Since 2015, the Conservatives’ Liberal successors have barely even spoken to Canadians about the SDGs. When Prime Minister Trudeau talks about the SDGs on his website, it is almost always in relation to countries outside Canada or to Canada’s aid program. Colleagues working to influence Canada’s domestic environmental policies tell me they never use the SDGs to justify their policy recommendations, since both the Liberals and key public servants see the SDGs as pertaining only to things overseas. The Liberals don’t believe in the universality of the SDGs any more than do the Conservatives.
Nor is Canada alone in this. In the UK, the Conservative Party is much less SDG-friendly than the other parties. That paragon of development orthodoxy, the World Bank, has an ambivalent attitude toward the SDGs, as it did with their predecessor, the Millenium Development Goals (MDGs). In early 2024, the Bank did not even mention the SDGs on the home page of its website.
As for the USA, it voted for the MDGs and the SDGs, but only at the end of Clinton’s and Obama’s second terms, when the President could not seek re-election. It is far from obvious whether even a more mainstream Republican administration would have voted for the MDGs or the SDGs. The Bush 41 Republican administration (2001-2009) was hostile to the MDGs, dismissing them as a UN “secretariat product”. The Trump administration (2017-21) did nothing to support the SDGs and much to undermine them. The core values of the SDGs – “universal respect for human rights and human dignity, the rule of law, justice, equality and non-discrimination”, “gender equality”, and “collaborative partnership” amongst others – are simply anathema to the political right in America.
Myths are often harmless. But the left’s anti-SDG stance depends on unfounded myths and is ill-advised, misdirected and dangerous.
As I have shown elsewhere, the main alternatives to the SDGs are nationalist, authoritarian and patriarchal models of development. I am not alone in seeing “the SDGs as a struggle for hegemony and in competition with other styles of politics… (notably nationalist and religious populism) over what counts as ‘development’”.

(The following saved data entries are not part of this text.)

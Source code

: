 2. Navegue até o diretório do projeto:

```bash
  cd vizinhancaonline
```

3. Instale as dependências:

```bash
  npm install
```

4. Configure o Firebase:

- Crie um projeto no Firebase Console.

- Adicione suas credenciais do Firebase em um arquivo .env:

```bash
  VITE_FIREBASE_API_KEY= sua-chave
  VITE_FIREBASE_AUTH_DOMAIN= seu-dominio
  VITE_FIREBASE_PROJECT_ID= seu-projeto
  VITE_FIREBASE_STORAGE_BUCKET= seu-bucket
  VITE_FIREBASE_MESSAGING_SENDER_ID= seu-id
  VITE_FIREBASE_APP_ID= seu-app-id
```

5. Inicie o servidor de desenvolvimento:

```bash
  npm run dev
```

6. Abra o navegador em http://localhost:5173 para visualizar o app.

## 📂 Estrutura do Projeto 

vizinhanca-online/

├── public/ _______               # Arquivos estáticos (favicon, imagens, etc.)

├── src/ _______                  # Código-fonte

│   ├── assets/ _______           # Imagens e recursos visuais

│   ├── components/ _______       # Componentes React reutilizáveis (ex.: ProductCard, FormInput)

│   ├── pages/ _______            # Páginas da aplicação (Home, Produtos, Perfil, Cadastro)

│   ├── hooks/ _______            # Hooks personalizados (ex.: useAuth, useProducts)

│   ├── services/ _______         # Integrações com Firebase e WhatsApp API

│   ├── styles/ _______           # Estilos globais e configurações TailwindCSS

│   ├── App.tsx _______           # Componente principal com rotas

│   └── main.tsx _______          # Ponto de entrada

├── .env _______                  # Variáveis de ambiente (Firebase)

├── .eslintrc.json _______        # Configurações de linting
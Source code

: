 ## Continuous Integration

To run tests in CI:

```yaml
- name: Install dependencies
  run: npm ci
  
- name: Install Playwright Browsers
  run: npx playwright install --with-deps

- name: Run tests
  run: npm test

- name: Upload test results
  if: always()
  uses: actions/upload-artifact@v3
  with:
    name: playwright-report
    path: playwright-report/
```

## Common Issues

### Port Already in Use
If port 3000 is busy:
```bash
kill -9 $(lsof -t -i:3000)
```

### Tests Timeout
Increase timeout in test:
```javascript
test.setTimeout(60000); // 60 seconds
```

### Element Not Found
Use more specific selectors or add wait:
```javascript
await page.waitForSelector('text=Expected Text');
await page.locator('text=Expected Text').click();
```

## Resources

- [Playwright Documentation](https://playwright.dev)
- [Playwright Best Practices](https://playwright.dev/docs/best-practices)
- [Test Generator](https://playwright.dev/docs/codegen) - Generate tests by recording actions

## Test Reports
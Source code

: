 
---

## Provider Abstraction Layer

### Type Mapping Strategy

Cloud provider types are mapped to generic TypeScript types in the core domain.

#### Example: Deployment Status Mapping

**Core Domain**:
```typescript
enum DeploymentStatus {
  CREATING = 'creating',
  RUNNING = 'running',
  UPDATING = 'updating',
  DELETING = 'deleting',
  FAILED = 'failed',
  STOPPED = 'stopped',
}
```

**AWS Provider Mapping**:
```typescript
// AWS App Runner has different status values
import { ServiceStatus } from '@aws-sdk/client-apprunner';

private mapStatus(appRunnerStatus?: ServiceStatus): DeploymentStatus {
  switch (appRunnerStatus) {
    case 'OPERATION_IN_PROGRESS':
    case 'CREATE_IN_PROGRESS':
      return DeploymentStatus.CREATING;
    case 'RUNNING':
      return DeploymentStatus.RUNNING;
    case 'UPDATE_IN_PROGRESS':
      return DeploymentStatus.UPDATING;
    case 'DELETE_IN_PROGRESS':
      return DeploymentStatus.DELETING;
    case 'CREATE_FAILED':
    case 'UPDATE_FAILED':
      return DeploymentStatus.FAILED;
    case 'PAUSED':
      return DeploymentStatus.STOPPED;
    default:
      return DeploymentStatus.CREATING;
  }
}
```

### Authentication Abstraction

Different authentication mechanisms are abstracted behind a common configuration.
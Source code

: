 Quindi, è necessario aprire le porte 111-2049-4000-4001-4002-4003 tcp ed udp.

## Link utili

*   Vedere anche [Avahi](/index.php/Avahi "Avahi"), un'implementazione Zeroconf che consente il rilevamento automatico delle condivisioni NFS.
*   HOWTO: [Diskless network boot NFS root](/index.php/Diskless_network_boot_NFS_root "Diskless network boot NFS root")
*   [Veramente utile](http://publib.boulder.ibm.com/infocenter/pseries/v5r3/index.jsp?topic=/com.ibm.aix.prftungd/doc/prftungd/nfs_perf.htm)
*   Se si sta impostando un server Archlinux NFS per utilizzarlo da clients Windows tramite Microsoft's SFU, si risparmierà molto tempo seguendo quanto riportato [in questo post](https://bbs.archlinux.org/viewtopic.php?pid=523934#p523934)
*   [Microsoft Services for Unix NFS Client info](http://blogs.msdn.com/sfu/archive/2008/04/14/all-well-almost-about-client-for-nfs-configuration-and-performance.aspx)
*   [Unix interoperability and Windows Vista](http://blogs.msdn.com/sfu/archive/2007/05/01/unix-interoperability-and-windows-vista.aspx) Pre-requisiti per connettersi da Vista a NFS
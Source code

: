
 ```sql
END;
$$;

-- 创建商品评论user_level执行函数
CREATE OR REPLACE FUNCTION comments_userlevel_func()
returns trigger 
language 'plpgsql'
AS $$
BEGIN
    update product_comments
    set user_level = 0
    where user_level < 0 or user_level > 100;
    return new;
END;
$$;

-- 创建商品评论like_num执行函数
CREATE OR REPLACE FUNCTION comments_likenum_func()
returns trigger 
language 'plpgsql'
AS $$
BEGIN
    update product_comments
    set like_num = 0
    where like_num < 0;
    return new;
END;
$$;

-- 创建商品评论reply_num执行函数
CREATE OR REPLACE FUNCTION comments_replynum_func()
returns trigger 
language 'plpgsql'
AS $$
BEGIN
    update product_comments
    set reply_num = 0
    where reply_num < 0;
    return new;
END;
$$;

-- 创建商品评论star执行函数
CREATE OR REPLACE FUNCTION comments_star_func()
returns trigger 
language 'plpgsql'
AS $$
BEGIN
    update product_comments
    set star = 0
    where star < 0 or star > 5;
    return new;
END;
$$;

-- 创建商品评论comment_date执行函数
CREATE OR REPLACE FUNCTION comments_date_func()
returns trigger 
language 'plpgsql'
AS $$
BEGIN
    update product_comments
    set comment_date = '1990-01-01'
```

Myths are often harmless. But the left’s anti-SDG stance depends on unfounded myths and is ill-advised, misdirected and dangerous. The SDGs are admittedly an imperfect agenda. How could they not be, given that they had to be made acceptable to all 192 UN member states? But, politically speaking, the SDGs do represent the most viable progressive agenda on offer. It is time that progressive forces in academia and elsewhere faced the real enemy: intolerant, authoritarian, inegalitarian and patriarchal models of development.